EXERCISE DETAILS:
Copy out the records so that each line matches the original.

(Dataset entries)
▬▬▬▬▬▬
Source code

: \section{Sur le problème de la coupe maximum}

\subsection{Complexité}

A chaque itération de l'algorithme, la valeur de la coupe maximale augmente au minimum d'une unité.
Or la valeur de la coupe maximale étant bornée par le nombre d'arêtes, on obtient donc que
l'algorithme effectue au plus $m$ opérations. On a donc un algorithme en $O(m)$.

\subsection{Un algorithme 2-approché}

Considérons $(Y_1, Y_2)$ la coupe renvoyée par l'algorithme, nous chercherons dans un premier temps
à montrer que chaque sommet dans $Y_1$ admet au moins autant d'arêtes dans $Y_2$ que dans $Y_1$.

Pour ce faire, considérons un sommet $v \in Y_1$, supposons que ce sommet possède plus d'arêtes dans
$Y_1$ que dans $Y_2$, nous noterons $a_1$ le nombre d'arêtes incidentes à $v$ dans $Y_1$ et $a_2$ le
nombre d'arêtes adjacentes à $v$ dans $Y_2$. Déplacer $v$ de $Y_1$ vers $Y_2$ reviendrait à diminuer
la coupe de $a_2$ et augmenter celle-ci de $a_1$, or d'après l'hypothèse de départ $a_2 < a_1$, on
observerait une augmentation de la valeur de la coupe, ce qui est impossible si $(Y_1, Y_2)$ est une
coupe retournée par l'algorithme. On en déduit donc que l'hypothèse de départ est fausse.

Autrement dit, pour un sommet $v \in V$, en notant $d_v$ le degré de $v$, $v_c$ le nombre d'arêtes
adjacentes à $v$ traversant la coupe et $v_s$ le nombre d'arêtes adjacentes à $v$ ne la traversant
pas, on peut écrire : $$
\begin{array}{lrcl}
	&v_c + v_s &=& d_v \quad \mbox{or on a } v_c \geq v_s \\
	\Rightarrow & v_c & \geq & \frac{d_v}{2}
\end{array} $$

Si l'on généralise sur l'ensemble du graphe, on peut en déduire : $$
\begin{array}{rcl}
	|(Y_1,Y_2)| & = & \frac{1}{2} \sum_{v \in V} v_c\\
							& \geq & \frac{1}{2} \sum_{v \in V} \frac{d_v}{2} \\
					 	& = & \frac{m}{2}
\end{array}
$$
▬▬▬▬▬▬
WRITTEN SOLUTION:
Source code

: \section{Sur le problème de la coupe maximum}

\subsection{Complexité}

A chaque itération de l'algorithme, la valeur de la coupe maximale augmente au minimum d'une unité.
Or la valeur de la coupe maximale étant bornée par le nombre d'arêtes, on obtient donc que
l'algorithme effectue au plus $m$ opérations. On a donc un algorithme en $O(m)$.

\subsection{Un algorithme 2-approché}

Considérons $(Y_1, Y_2)$ la coupe renvoyée par l'algorithme, nous chercherons dans un premier temps
à montrer que chaque sommet dans $Y_1$ admet au moins autant d'arêtes dans $Y_2$ que dans $Y_1$.

Pour ce faire, considérons un sommet $v \in Y_1$, supposons que ce sommet possède plus d'arêtes dans
$Y_1$ que dans $Y_2$, nous noterons $a_1$ le nombre d'arêtes incidentes à $v$ dans $Y_1$ et $a_2$ le
nombre d'arêtes adjacentes à $v$ dans $Y_2$. Déplacer $v$ de $Y_1$ vers $Y_2$ reviendrait à diminuer
la coupe de $a_2$ et augmenter celle-ci de $a_1$, or d'après l'hypothèse de départ $a_2 < a_1$, on
observerait une augmentation de la valeur de la coupe, ce qui est impossible si $(Y_1, Y_2)$ est une
coupe retournée par l'algorithme. On en déduit donc que l'hypothèse de départ est fausse.

Autrement dit, pour un sommet $v \in V$, en notant $d_v$ le degré de $v$, $v_c$ le nombre d'arêtes
adjacentes à $v$ traversant la coupe et $v_s$ le nombre d'arêtes adjacentes à $v$ ne la traversant
pas, on peut écrire : $$
\begin{array}{lrcl}
	&v_c + v_s &=& d_v \quad \mbox{or on a } v_c \geq v_s \\
	\Rightarrow & v_c & \geq & \frac{d_v}{2}
\end{array} $$

Si l'on généralise sur l'ensemble du graphe, on peut en déduire : $$
\begin{array}{rcl}
	|(Y_1,Y_2)| & = & \frac{1}{2} \sum_{v \in V} v_c\\
							& \geq & \frac{1}{2} \sum_{v \in V} \frac{d_v}{2} \\
					 	& = & \frac{m}{2}
\end{array}
$$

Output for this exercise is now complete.